This is another classic post from jboitnott.com. Then-Venezuelan President Hugo Chavez would pass away 5 years after this story went live in 2008.
Venezuelan President Hugo Chavez is recalling his ambassador from Washington. The move comes less than a day after Bolivia’s leftist president, Evo Morales, ordered the U.S. ambassador on Wednesday to leave the country.
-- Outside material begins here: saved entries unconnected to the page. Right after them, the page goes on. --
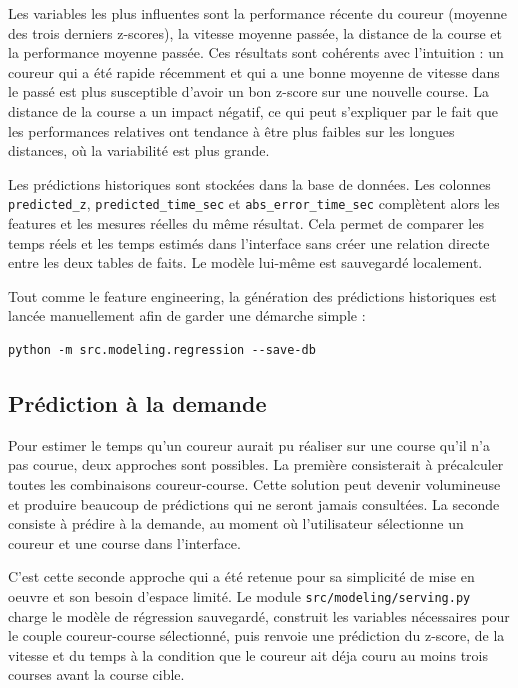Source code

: \documentclass[12pt,a4paper]{article}
\begin{document}
Les variables les plus influentes sont la performance récente du coureur (moyenne des trois derniers z-scores), la vitesse moyenne passée, la distance de la course et la performance moyenne passée. Ces résultats sont cohérents avec l'intuition : un coureur qui a été rapide récemment et qui a une bonne moyenne de vitesse dans le passé est plus susceptible d'avoir un bon z-score sur une nouvelle course. La distance de la course a un impact négatif, ce qui peut s'expliquer par le fait que les performances relatives ont tendance à être plus faibles sur les longues distances, où la variabilité est plus grande.

Les prédictions historiques sont stockées dans la base de données. Les colonnes \texttt{predicted\_z}, \texttt{predicted\_time\_sec} et \texttt{abs\_error\_time\_sec} complètent alors les features et les mesures réelles du même résultat. Cela permet de comparer les temps réels et les temps estimés dans l'interface sans créer une relation directe entre les deux tables de faits. Le modèle lui-même est sauvegardé localement.

Tout comme le feature engineering, la génération des prédictions historiques est lancée manuellement afin de garder une démarche simple :

\begin{verbatim}
python -m src.modeling.regression --save-db
\end{verbatim}

\subsection{Prédiction à la demande}

Pour estimer le temps qu'un coureur aurait pu réaliser sur une course qu'il n'a pas courue, deux approches sont possibles. La première consisterait à précalculer toutes les combinaisons coureur-course. Cette solution peut devenir volumineuse et produire beaucoup de prédictions qui ne seront jamais consultées. La seconde consiste à prédire à la demande, au moment où l'utilisateur sélectionne un coureur et une course dans l'interface.

C'est cette seconde approche qui a été retenue pour sa simplicité de mise en oeuvre et son besoin d'espace limité. Le module \texttt{src/modeling/serving.py} charge le modèle de régression sauvegardé, construit les variables nécessaires pour le couple coureur-course sélectionné, puis renvoie une prédiction du z-score, de la vitesse et du temps à la condition que le coureur ait déja couru au moins trois courses avant la course cible.
\end{document}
Chavez blamed him for intensified opposition protests that shut down a natural gas pipeline to Brazil.
A State Department spokesman in Washington said Morales’ accusations were “baseless” and that the U.S. Embassy in La Paz had not received any request for Ambassador Philip Goldberg to quit the South American nation.
Morales, who is a close ally of Venezuela’s fiery leftist leader, Hugo Chavez, frequently lashes out at Washington and previously accused Goldberg of siding with his rightist opponents in a power struggle gripping Bolivia.
“The ambassador of the United States is conspiring against democracy and wants Bolivia to break apart,” Morales, a former coca farmer, said in a speech at the presidential palace in the Andean city of La Paz.
Morales said he had asked his foreign minister to send a letter to the embassy telling Goldberg to “urgently return to his country” — a decision applauded by Chavez, who accuses Washington of backing a failed 2002 coup against him.
“The same thing is happening in Bolivia, it’s the imperial aggressor, the genocidal U.S. empire,” Chavez said in a speech.
Morales’ opponents concentrated in resource-rich eastern regions have stepped up protests against his leftist reforms in recent days, storming public buildings and attacking facilities linked to the impoverished nation’s key natural gas industry.
Protesters occupied public buildings for a second day on Wednesday in the eastern city of Santa Cruz, an opposition stronghold and Bolivia’s economic hub.
They want a bigger share of state energy revenues to stay in their region, Bolivia’s richest, as well as greater autonomy from the central government in La Paz.